The textile manufacturing process is a major contributor to water consumption, using several thousand cubic meters of water per day. The amount of water used in textile processes varies depending on the specific technique and chemicals utilized, but it is estimated to range from 50 to 240 liters of water for every kilogram of finished textile.
The wastewater produced during fabric production, which involves various operations such as desizing, bleaching, dyeing, printing, and washing, can contain colored and biodegradation-resistant pollutants. The World Bank has estimated that dyeing and finishing textiles produce approximately 17 to 20 percent of industrial wastewater.

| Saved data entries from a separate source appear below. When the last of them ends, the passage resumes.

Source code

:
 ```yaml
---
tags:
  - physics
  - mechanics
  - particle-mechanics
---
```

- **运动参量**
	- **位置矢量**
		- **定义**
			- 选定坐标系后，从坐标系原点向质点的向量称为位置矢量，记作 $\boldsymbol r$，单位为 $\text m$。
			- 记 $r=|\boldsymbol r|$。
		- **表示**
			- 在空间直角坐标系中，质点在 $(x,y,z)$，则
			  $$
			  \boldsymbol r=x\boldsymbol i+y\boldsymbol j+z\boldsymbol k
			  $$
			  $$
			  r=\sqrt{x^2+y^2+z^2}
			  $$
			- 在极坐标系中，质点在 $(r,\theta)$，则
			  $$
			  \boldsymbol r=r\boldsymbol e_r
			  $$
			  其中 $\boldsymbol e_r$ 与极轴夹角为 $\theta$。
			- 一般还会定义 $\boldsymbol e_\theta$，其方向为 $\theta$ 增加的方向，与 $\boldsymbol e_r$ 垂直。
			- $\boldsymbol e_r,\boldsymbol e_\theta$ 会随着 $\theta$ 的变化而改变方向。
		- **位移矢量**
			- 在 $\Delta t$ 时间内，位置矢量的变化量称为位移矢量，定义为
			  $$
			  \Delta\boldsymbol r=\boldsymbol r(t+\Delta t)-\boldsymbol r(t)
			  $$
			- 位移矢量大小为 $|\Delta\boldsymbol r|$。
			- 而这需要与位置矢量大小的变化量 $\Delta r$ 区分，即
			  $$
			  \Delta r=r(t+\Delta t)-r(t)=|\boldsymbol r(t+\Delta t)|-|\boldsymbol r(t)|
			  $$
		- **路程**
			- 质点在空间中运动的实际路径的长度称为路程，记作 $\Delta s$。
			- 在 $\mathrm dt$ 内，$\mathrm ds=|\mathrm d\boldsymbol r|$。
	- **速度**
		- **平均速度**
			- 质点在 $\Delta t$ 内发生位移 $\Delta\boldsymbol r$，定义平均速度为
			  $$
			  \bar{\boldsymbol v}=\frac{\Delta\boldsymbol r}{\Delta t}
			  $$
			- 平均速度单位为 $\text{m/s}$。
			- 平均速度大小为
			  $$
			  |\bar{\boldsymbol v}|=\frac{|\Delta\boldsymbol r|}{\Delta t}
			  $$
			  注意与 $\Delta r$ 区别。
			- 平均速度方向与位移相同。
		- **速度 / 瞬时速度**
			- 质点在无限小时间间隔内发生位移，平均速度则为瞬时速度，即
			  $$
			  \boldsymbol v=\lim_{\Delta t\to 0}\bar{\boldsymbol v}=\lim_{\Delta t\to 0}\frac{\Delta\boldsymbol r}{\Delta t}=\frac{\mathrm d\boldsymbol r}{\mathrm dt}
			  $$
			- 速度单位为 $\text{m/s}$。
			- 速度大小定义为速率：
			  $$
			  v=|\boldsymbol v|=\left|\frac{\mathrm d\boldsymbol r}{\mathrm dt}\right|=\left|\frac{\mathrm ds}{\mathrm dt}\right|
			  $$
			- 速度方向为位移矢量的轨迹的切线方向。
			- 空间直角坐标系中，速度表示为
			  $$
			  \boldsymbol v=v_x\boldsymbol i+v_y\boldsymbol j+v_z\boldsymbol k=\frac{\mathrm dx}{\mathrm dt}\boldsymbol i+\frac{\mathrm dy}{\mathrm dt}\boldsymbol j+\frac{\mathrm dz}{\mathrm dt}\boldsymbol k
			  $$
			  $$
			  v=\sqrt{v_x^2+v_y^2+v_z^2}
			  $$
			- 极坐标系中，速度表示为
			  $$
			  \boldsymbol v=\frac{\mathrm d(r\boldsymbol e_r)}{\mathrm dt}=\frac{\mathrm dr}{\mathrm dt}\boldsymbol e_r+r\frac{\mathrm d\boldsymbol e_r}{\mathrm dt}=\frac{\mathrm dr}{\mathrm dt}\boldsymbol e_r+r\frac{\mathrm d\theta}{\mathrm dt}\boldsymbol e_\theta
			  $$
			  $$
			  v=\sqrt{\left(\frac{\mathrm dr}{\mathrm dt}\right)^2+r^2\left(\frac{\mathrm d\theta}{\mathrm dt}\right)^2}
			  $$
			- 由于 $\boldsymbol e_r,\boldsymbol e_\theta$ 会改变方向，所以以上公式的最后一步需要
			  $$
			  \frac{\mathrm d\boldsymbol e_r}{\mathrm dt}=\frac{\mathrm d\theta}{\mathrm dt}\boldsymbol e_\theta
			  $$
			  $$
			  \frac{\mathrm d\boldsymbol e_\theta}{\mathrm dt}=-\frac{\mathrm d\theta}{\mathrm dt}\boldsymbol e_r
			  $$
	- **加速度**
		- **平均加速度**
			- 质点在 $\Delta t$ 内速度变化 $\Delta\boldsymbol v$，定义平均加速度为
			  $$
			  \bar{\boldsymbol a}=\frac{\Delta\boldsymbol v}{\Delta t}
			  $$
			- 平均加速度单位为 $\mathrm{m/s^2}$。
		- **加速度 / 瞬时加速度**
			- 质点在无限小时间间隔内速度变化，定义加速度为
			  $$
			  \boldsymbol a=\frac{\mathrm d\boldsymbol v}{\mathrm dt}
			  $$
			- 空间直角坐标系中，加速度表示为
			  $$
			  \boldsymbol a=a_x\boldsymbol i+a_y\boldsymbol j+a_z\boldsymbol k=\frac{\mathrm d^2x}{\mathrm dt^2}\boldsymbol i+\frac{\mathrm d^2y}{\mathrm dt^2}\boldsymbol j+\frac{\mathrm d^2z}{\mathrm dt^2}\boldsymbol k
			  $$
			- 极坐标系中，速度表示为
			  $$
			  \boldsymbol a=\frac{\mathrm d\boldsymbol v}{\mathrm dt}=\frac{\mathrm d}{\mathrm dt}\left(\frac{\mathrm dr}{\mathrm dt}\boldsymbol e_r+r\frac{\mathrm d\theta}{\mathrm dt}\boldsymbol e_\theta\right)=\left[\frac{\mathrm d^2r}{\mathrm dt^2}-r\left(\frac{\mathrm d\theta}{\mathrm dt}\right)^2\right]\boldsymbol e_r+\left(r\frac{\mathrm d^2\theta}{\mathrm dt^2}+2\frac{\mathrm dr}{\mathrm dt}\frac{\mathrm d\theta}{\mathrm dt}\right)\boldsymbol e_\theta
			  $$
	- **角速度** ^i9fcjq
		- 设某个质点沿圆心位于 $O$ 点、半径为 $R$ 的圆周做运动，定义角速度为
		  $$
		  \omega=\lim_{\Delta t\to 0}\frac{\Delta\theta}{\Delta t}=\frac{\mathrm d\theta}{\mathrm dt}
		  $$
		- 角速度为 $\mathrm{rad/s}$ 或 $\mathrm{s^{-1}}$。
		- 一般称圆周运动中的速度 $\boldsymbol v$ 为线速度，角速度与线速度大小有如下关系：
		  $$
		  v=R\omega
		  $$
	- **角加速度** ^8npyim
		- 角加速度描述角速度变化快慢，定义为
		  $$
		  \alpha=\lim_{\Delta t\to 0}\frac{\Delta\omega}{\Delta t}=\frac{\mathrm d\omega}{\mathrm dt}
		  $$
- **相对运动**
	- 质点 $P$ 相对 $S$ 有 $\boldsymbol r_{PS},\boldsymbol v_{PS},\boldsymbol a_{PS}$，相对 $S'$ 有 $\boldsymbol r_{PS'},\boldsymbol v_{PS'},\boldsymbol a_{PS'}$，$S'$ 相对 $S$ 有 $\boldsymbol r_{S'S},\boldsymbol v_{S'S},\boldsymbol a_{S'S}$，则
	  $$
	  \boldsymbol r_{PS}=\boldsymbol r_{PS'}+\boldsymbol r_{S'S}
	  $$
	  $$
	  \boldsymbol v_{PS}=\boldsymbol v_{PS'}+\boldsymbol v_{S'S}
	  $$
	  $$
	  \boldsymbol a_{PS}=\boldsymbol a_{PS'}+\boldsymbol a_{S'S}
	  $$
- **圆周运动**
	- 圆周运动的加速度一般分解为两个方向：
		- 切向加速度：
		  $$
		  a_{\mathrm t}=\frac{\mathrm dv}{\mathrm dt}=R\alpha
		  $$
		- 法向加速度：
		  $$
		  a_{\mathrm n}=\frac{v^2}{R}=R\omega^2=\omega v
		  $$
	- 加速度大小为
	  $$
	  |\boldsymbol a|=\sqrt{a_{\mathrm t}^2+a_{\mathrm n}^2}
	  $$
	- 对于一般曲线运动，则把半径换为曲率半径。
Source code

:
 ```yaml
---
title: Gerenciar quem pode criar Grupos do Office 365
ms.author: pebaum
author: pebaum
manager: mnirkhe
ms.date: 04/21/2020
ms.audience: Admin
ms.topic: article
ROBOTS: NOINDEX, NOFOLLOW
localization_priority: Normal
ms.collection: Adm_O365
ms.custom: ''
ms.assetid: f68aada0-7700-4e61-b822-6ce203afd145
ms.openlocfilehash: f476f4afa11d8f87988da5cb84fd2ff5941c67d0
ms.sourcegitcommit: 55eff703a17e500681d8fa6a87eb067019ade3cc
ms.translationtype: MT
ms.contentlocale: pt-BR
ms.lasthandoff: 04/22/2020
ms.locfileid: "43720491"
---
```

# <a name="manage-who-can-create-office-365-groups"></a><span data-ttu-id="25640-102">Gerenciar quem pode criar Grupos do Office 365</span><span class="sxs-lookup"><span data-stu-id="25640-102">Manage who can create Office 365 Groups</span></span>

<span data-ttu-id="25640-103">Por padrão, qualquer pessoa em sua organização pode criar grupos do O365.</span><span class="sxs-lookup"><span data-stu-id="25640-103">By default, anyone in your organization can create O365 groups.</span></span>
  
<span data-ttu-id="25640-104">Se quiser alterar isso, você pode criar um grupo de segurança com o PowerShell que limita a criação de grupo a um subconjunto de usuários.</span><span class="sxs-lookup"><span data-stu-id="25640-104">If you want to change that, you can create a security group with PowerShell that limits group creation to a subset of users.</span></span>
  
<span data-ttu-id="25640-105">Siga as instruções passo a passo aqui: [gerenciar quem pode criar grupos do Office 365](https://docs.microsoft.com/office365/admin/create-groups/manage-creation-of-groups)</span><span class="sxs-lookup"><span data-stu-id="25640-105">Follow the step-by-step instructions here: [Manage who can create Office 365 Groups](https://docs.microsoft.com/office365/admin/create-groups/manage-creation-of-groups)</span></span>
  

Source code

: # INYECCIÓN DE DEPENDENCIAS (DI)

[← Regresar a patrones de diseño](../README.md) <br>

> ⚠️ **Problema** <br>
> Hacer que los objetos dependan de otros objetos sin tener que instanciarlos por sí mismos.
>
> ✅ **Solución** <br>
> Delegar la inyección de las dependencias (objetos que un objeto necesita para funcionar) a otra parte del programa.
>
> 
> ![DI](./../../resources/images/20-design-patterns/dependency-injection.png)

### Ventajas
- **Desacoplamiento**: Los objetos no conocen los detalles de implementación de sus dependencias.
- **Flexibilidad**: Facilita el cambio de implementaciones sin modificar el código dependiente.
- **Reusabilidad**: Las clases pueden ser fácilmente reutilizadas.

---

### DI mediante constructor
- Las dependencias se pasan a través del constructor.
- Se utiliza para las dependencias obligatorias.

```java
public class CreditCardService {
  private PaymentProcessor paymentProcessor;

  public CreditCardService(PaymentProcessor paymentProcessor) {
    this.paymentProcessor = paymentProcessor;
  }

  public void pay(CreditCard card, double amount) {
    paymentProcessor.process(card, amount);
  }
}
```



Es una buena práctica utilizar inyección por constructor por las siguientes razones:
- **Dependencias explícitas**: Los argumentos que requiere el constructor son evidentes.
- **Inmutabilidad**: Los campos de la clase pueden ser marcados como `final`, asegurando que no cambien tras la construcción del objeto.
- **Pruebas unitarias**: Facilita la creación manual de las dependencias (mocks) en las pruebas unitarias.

The textile dyeing industry has increasingly used synthetic dyes because they are cost-effective and more stable than natural dyes in light, temperature, detergent, and microbial resistance. When coloring textiles, the dye does not fully stick to the fabric, which creates wastewater-containing dye. The wastewater deriving from textile wet processing factories encompasses various chemical elements, including inorganic finishing agents, surfactants, chlorine compounds, salts, total phosphate, polymers, and organic substances.
This wastewater harms the environment because it contains high levels of pollutants like suspended solids, chemical oxygen demand, biochemical oxygen demand, heat, acidity, basicity, and other soluble substances. Azo dyes, which make up the largest group of synthetic dyes, are particularly popular due to their economic stability. However, these dyes are toxic and persist in the environment, and their byproducts are mutagenic and carcinogenic.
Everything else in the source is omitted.